The use of previous branch history and branch address as a "context" for prediction reminds me of the very similar technique used for prediction in arithmetic compression as used in e.g. JBIG2, JPEG2000, etc. --- the goal being that, if an event X happens several times in context C, then whenever context C occurs, the probability of X is more likely.
Also, since modern CPUs internally have many functional units to which operations can be dispatched, I wonder if, in the case that the "confidence" of a branch prediction is not high, "splitting" the execution stream and executing both branches in parallel until the result is known (or one of the branches encounters another branch...), would yield much benefit over predicting and then having to re-execute the other path if the prediction is wrong. I.e. does it take longer to flush the pipeline and restart on the other path at full rate, or to run both paths in parallel at effectively 1/2 the rate until the prediction is known?

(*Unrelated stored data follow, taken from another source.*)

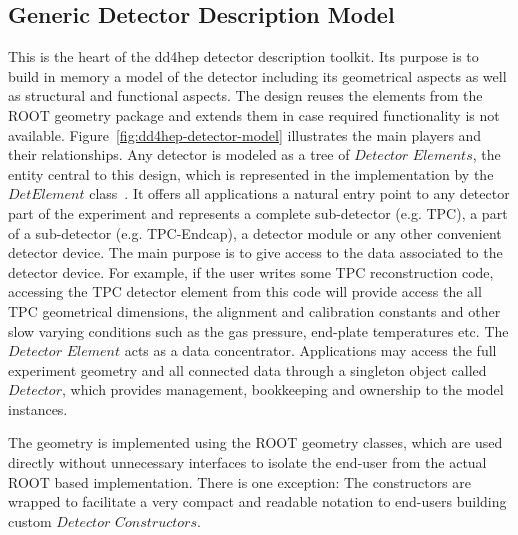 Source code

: \subsection{Generic Detector Description Model}
\label{subsec:generic-model}

\noindent
This is the heart of the dd4hep detector description toolkit. Its purpose is 
to build in memory a model of the detector including its geometrical aspects
as well as structural and functional aspects. The design reuses the elements 
from the ROOT geometry package and extends them in case required functionality 
is not available. Figure~\ref{fig:dd4hep-detector-model} illustrates the main
players and their relationships.
Any detector is modeled as a tree of $Detector$ $Elements$, the entity 
central to this design, which is represented in the implementation by 
the $DetElement$ class~\cite{bib:LHCb-geometry}. It offers all
applications a natural entry point to any detector part of the experiment
and represents a complete sub-detector (e.g. TPC), a part of a 
sub-detector (e.g. TPC-Endcap), a detector module or any other convenient 
detector device. 
The main purpose is to give access to the data associated 
to the detector device. For example, if the user writes some TPC reconstruction 
code, accessing the TPC detector element from this code will provide access 
the all TPC geometrical dimensions, the alignment and calibration constants 
and other slow varying conditions such as the gas pressure, end-plate 
temperatures etc. The $Detector$ $Element$ acts as a data concentrator. 
Applications may access the full experiment geometry and all connected data
through a singleton object called $Detector$, which provides 
management, bookkeeping and ownership to the model instances.

\noindent
The geometry is implemented using the ROOT geometry classes, which are used
directly without unnecessary interfaces to isolate the end-user from the 
actual ROOT based implementation. There is one exception: 
The constructors are wrapped to facilitate a very compact and readable 
notation to end-users building custom $Detector$ $Constructors$.

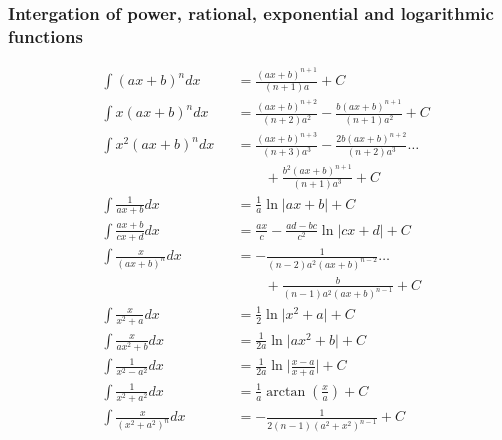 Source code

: \subsubsection{Intergation of power, rational, exponential and logarithmic functions}
\begin{footnotesize}
    \begin{align*}
         & \int {(ax+b)}^n dx                    &  & =\frac{{(ax+b)}^{n+1}}{(n+1)a}+C                                                  \\
         & \int x{(ax+b)}^n dx                   &  & =\frac{{(ax+b)}^{n+2}}{(n+2)a^2}-\frac{b{(ax+b)}^{n+1}}{(n+1)a^2}+C               \\
         & \int x^2{(ax+b)}^n dx                 &  & =\frac{{(ax+b)}^{n+3}}{(n+3)a^3}-\frac{2b{(ax+b)}^{n+2}}{(n+2)a^3} \dots          \\
         &                                       &  & \qquad +\frac{b^2{(ax+b)}^{n+1}}{(n+1)a^3}+C                                      \\
         & \int \frac{1}{ax+b}dx                 &  & =\frac{1}{a}\ln\vert ax+b \vert +C                                                \\
         & \int \frac{ax+b}{cx+d}dx              &  & =\frac{ax}{c}-\frac{ad-bc}{c^2}\ln\vert cx+d \vert +C                             \\
         & \int \frac{x}{{(ax+b)}^n}dx           &  & =-\frac{1}{(n-2)a^2{(ax+b)}^{n-2}} \dots                                          \\
         &                                       &  & \qquad +\frac{b}{(n-1)a^2{(ax+b)}^{n-1}}+C                                        \\
         & \int \frac{x}{x^2+a}dx                &  & =\frac{1}{2}\ln\vert x^2+a \vert+C                                                \\
         & \int \frac{x}{ax^2+b}dx               &  & =\frac{1}{2a}\ln \vert ax^2+b \vert+C                                             \\
         & \int \frac{1}{x^2-a^2}dx              &  & =\frac{1}{2a}\ln \vert \frac{x-a}{x+a}\vert+C                                     \\
         & \int \frac{1}{x^2+a^2}dx              &  & =\frac{1}{a}\arctan(\frac{x}{a})+C                                                \\
         & \int \frac{x}{{(x^2+a^2)}^n}dx        &  & =-\frac{1}{2(n-1){(a^2+x^2)}^{n-1}}+C                                             \\

\end{align*}
\end{footnotesize}
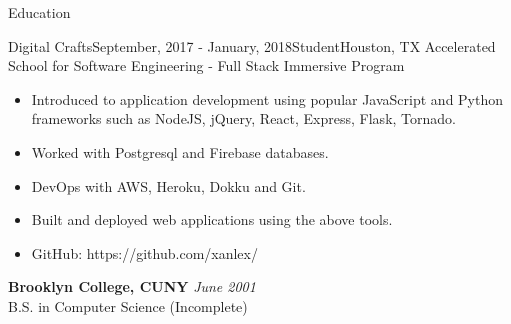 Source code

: \documentclass{resume} %
\begin{document}
 \begin{rSection}{Education}
 \begin{rSubsection}{Digital Crafts}{September, 2017 - January, 2018}{Student}{Houston, TX}
 	Accelerated School for Software Engineering - Full Stack Immersive Program
  	\begin{itemize}
	\item {Introduced to application development using popular JavaScript and Python frameworks such as NodeJS, jQuery, 	React, Express, Flask, Tornado.}
	\item {Worked with Postgresql and Firebase databases.}
	\item {DevOps with AWS, Heroku, Dokku and Git.}
	\item Built and deployed web applications using the above tools.
	\item GitHub: {https://github.com/xanlex/}

 \end{itemize}
\end{rSubsection}


 {\bf Brooklyn College, CUNY} \hfill {\em June 2001} \\
 	B.S. in Computer Science (Incomplete)

 \end{rSection}

\end{document}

This wouldn't really buy you much, because after N branches you'd be pursuing 2^N possible execution paths, each of which requires its own resources throughout the CPU, to fetch, decode, rename, schedule, execute, and retire the instructions. Going any deeper than a few branches would be impractical, and you'd be spending most of your resources on computation that doesn't affect the final result. It also doesn't work for indirect branches, unless your predictor can produce a ranked list of possibilities, and you only execute the top few.
So, if you have low confidence in a short time in too many branches you would lose some performance. But that would happen anyway, you can't optimize low confidence stuff.
The GP's question is still a good one. Is doing both branches in parallel better than going superscalar into the slightly more favored one? Is the low confidence situation common enough that it's worth adding the extra circuitry into the CPU.
Yes, but functional units are only around ~6% of the power consumption of a modern superscalar processor. And with Moore's law squeaking out its last few iterations, that number will get even smaller. If you can remove a good part of that by using predication, then you actually win out on power and heat as well.
Pie-in-the-sky idea here, but only irreversible computations produce heat. Maybe in the distant future we can make chips that do many parallel computations of all branches reversibly, and only make the results irreversible once the correct branch is known?
In theory, irreversible computations have to produce heat, while reversible do not. In practice this is mostly irrelevant, because the heat involved is so minuscule that there will always be other significantly larger sources of inefficiency involved. Also it is somewhat questionable whether one could actually construct physical realization of useful logic primitive that is truly reversible.
People has tried this but as other have pointed out, it doesn’t get you very far.
Along the same lines is runahead execution which is not directly related to branch prediction, but follows the similar idea you had that if you have all these functional units , you might as well try to figure out what you should start prefetching by speculatly executing the most likely sequence of instructions- even if you are waiting on data for those instructions!
> Also, since modern CPUs internally have many functional units to which operations can be dispatched, I wonder if, in the case that the "confidence" of a branch prediction is not high, "splitting" the execution stream and executing both branches in parallel until the result is known...
What killed the idea is that branch predictors are simply too good. You'd end up almost never speculating off the main spine the predictor gives you, and so all the other machinery needed doesn't provide nearly enough value for its cost.
You're thinking of predication, also sometimes called "if- conversion" or more loosely, speculation
It's very useful for getting rid of small control flow that doesn't really change the path of execution much, but doing it for too long is impossible due to the exponential complexity.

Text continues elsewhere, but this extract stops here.